The bikes have iPhones on the handlebars that can tell you how much power is being produced and fed into the hotel. Fun!

The hotel didn’t want to make this a Lance Armstrong challenge — they want to get as many people using the bikes as possible. Cycling for one hour at 30km/hour (18.64 miles/hour), a guest can produce 100 watt hours of electricity. At that rate, it would only take someone six minutes to reach the 10 watt hours target they need to hit for a free meal. However, once you’re on there having fun, getting fit and watching the iPhone as you race against the building’s solar power system, you might want to stay a little longer.

“The electric bikes offer our guests the chance to get fit and help power the hotel at the same time,” said Allan Agerholm, the Copenhagen Crowne Plaza Towers’ general manager. “It will be interesting to see how many guests take part and how much electricity we generate.”
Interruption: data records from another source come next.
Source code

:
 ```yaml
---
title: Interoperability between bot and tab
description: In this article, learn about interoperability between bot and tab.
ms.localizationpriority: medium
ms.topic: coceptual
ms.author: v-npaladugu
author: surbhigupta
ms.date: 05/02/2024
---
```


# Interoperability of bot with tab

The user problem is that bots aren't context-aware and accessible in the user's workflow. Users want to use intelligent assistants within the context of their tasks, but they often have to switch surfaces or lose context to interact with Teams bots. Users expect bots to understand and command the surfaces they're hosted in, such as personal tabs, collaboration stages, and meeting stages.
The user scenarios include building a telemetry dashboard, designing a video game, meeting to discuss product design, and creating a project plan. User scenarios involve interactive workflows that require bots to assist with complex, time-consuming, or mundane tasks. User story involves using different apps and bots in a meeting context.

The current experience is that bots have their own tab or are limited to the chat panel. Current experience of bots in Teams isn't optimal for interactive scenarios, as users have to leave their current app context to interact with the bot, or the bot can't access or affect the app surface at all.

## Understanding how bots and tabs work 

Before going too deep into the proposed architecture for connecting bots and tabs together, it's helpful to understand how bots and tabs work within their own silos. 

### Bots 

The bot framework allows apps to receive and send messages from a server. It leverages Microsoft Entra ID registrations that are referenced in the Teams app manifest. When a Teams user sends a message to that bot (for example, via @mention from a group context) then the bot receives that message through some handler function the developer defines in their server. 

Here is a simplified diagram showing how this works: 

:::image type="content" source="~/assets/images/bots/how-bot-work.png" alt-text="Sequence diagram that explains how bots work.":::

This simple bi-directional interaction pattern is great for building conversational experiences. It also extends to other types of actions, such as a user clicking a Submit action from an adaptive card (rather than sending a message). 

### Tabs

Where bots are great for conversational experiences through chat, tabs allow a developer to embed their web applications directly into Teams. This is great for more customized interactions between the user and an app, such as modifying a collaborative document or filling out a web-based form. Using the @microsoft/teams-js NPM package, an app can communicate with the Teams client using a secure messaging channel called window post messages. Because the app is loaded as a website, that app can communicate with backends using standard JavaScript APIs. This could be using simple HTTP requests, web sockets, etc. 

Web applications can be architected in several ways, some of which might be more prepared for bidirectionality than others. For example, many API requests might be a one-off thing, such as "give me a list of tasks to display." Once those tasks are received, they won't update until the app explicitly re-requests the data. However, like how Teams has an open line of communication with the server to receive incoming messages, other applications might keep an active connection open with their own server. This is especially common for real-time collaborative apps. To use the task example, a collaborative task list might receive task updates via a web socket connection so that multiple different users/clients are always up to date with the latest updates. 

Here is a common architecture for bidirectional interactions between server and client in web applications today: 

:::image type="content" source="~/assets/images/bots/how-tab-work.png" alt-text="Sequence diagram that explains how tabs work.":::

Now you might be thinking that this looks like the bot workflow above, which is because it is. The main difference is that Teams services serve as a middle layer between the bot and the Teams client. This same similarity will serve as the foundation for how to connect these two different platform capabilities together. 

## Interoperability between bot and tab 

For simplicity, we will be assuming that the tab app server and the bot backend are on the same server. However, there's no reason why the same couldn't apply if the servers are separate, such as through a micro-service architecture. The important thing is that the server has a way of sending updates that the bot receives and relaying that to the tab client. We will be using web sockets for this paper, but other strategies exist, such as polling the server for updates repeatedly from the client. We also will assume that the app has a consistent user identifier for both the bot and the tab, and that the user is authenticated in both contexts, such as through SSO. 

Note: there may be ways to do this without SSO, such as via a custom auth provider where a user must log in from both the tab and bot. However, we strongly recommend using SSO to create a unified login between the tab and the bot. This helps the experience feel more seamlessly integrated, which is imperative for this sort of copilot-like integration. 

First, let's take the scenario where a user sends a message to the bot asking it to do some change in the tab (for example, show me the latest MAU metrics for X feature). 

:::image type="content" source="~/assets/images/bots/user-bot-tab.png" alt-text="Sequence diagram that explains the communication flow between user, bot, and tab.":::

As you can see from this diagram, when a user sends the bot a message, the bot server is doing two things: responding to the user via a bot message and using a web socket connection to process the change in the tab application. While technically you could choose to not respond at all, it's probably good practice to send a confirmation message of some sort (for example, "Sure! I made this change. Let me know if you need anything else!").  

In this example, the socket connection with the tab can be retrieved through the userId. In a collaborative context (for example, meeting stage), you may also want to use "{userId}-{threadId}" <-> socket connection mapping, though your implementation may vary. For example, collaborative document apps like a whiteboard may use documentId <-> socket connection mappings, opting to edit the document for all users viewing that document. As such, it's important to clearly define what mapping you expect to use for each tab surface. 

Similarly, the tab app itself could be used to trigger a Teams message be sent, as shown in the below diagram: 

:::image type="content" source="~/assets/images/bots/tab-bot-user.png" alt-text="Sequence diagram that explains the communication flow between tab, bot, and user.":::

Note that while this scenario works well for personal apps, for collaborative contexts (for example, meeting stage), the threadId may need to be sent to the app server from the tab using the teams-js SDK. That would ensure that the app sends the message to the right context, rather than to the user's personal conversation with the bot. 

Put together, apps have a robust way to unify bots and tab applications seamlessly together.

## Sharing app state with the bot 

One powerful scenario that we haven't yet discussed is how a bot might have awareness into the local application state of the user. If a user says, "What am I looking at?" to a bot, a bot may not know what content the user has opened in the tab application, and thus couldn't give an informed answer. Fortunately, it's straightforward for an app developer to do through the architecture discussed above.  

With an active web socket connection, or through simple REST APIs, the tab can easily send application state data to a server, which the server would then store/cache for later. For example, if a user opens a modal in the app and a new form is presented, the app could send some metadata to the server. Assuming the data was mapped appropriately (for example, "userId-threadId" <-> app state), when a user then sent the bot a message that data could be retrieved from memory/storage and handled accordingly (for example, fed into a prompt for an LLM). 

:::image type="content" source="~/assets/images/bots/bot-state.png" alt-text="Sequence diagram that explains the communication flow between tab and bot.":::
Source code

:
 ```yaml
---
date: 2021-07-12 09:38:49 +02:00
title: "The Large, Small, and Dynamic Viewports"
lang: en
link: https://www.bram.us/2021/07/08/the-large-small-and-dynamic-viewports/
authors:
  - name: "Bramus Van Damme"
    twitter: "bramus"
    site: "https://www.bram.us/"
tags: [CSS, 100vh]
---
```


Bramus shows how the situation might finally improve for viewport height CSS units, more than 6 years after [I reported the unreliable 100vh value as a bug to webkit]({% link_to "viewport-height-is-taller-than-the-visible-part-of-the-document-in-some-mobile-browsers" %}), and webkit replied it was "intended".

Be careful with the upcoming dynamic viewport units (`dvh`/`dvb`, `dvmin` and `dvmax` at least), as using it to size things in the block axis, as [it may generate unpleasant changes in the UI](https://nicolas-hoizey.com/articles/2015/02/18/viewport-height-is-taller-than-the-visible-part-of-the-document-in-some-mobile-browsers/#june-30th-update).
One person riding to create only 10 watt hours of electricity may not do much for the environment — that would only power a 100 watt bulb for six minutes. However, if you get enough people riding for long enough, it could make a significant difference. Plus, you are capitalizing on an activity numerous guests would be engaging in anyway. That makes me think: maybe a similar program connected to the bed springs of hotel room beds would make more sense and be a good next step! However, it would have to be sensitive about its marketing and would require another technology that might not be fully ready yet.

This bicycle pilot program will run for a year. If successful, it could spread to all Crowne Plaza hotels.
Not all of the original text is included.